A man recovering from an alcohol dependency said he was at “rock bottom” after his drinking problem left him homeless.

As part of our coverage of Alcohol Awareness Week the Haringey Independent spoke to a volunteer at the Haringey Advisory Group on Alcohol (HAGA) about his battle to overcome his drinking problem.

John Gibbs, 64, has been alcohol free for the last four years after completing a rehabilitation programme with HAGA.

He said: “The date is etched in my mind – the last drink I had was September 18, 2009.

“It’s been tough but I knew for my health and for my family that things had to change.”

Mr Gibbs said he started drinking socially but it soon got out of hand and he had developed a full blown drinking problem.

As a result of his prolonged alcohol abuse Mr Gibbs had begun to experience blackouts and numbness in his limbs.

He was referred to HAGA after he eventually became homeless and was force to use a night shelters.

Mr Gibbs added: “I never imagined I’d be homeless but drinking and using drugs had sent me to rock bottom.”

He knew he had to get help after his sister and nieces expressed their concern about his wellbeing.

Following a six-month rehabilitation programme, the 64-year-old went back to college and trained to support others overcoming addictions.

He now volunteers three days a week and runs many of the programmes which were vital to his own recovery.

The HAGA volunteer said: “I love being able to give something back – to HAGA and to the community.”

“I hope anyone reading who knows things aren’t right gets help. I did, and at 64 I have never been happier.”

According to Haringey Borough Council, who fund HAGA locally, 26 per cent of people in the borough drink at risky levels.

And one in ten people who seek alcohol treatment are parents living with children, and a quarter of domestic violence referrals are identified as alcohol-related.

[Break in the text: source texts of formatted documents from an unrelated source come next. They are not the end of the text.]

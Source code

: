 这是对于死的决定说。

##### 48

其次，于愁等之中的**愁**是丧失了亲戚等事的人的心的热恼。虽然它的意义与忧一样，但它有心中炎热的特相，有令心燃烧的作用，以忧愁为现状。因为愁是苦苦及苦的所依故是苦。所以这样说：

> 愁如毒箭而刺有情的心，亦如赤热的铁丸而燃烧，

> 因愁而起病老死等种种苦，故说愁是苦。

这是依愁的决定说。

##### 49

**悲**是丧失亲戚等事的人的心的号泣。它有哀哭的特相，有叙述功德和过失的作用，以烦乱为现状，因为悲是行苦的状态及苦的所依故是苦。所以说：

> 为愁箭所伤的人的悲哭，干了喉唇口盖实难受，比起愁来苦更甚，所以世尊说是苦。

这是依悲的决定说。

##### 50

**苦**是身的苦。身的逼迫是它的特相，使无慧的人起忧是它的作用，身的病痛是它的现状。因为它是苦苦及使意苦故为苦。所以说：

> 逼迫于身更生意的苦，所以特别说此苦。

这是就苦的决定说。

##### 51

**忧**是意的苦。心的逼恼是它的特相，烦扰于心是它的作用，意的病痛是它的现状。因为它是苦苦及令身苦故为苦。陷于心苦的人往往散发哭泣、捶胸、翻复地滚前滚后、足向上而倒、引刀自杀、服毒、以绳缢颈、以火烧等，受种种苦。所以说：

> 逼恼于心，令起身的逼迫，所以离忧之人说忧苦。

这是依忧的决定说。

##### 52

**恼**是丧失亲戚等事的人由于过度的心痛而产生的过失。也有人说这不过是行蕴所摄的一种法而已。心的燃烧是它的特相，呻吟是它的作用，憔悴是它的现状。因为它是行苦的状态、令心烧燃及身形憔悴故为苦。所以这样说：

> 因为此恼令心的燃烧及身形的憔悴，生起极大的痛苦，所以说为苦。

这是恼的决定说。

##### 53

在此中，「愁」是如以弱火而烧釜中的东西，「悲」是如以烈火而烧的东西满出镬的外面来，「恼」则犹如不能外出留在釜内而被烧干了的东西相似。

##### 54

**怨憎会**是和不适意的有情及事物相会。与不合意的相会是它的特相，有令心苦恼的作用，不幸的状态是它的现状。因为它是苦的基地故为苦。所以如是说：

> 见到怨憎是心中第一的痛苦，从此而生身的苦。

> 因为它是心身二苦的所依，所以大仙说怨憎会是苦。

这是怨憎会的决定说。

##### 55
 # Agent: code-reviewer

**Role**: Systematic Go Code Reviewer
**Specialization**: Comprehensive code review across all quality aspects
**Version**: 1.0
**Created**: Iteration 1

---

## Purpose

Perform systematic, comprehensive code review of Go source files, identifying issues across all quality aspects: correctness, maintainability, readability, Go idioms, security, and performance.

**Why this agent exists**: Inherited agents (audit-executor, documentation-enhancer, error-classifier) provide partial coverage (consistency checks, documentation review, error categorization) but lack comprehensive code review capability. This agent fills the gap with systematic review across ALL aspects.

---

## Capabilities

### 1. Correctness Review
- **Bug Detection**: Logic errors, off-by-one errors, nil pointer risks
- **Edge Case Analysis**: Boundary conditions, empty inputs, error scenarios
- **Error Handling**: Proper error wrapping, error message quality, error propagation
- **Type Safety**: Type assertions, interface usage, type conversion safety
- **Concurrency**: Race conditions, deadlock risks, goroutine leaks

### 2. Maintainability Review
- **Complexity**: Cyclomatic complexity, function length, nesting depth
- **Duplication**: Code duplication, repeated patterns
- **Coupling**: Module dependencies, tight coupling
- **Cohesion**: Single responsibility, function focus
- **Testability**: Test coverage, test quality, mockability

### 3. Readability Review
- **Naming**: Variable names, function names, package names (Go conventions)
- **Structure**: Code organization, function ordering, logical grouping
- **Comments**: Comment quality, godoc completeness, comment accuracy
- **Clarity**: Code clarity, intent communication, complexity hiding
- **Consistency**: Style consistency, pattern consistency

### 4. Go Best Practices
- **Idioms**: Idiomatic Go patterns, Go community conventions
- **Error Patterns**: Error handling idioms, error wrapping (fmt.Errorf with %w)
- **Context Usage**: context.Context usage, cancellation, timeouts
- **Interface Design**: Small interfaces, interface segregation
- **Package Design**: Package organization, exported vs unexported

To mark Alcohol Awareness Week the council is piloting a new responsible retailers scheme to tackle alcohol issues.

It will give businesses support and training around alcohol as well as tobacco and fast food sales.

The scheme was set up after a report from the director of public health highlighted the impact of alcohol across the borough.

Haringey’s director of public health Dr Jeanelle de Gruchy expressed concerns that clusters of licensed premises were driving the high levels of drinking over the recommended daily allowance.

Those that take part in the scheme will be listed on the council’s website and receive shop window branding and displaying alcohol bottle hangers that direct people to sources of support on alcohol issues.

The council is also funding alcohol treatment services and backing the national Dry January campaign, which is run by Alcohol Concern.